### Saved data entries
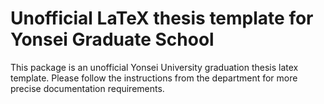 # Unofficial LaTeX thesis template for Yonsei Graduate School

This package is an unofficial Yonsei University graduation thesis latex template. Please follow the instructions from the department for more precise documentation requirements.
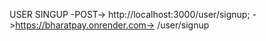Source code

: 
USER SINGUP -POST-> http://localhost:3000/user/signup;
            ->https://bharatpay.onrender.com-> /user/signup 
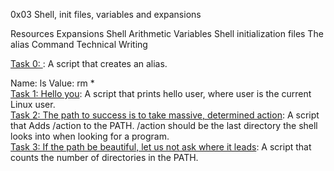 0x03 Shell, init files, variables and expansions </br>

Resources
Expansions
Shell Arithmetic
Variables
Shell initialization files
The alias Command
Technical Writing

[Task 0: <o>](): A script that creates an alias. </br>

Name: ls
Value: rm * </br>
[Task 1: Hello you](): A script that prints hello user, where user is the current Linux user. </br>
[Task 2: The path to success is to take massive, determined action](): A script that Adds /action to the PATH. /action should be the last directory the shell looks into when looking for a program. </br>
[Task 3: If the path be beautiful, let us not ask where it leads](): A script that counts the number of directories in the PATH.</br> 
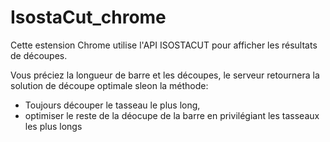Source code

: # IsostaCut_chrome
 
Cette estension Chrome utilise l'API ISOSTACUT pour afficher les résultats de découpes.

Vous préciez la longueur de barre et les découpes, le serveur retournera la solution de découpe optimale sleon la méthode:

- Toujours découper le tasseau le plus long,
- optimiser le reste de la déocupe de la barre en privilégiant les tasseaux les plus longs

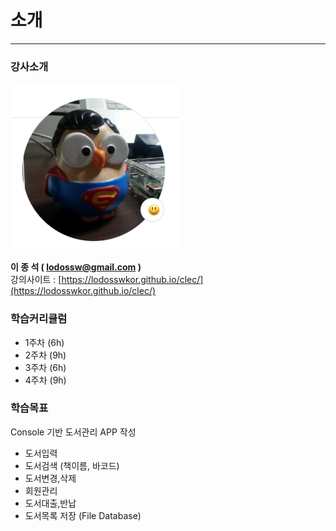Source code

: # 소개
---

### 강사소개 

<img src="/images/logo.png">

<b>이 종 석 ( lodossw@gmail.com ) </b>   
강의사이트 : [https://lodosswkor.github.io/clec/](https://lodosswkor.github.io/clec/)   

### 학습커리큘럼 

* 1주차 (6h)
* 2주차 (9h)
* 3주차 (6h)
* 4주차 (9h)

### 학습목표  

  Console 기반 도서관리 APP 작성 
  
  - 도서입력
  - 도서검색 (책이름, 바코드)
  - 도서변경,삭제
  - 회원관리 
  - 도서대출,반납
  - 도서목록 저장 (File Database) 

<br/><br/>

### ABOUT THIS TASK
Which lines of the data include "path"? Copy each of them.

### WRITTEN SOLUTION
[Task 2: The path to success is to take massive, determined action](): A script that Adds /action to the PATH. /action should be the last directory the shell looks into when looking for a program. </br>
[Task 3: If the path be beautiful, let us not ask where it leads](): A script that counts the number of directories in the PATH.</br> 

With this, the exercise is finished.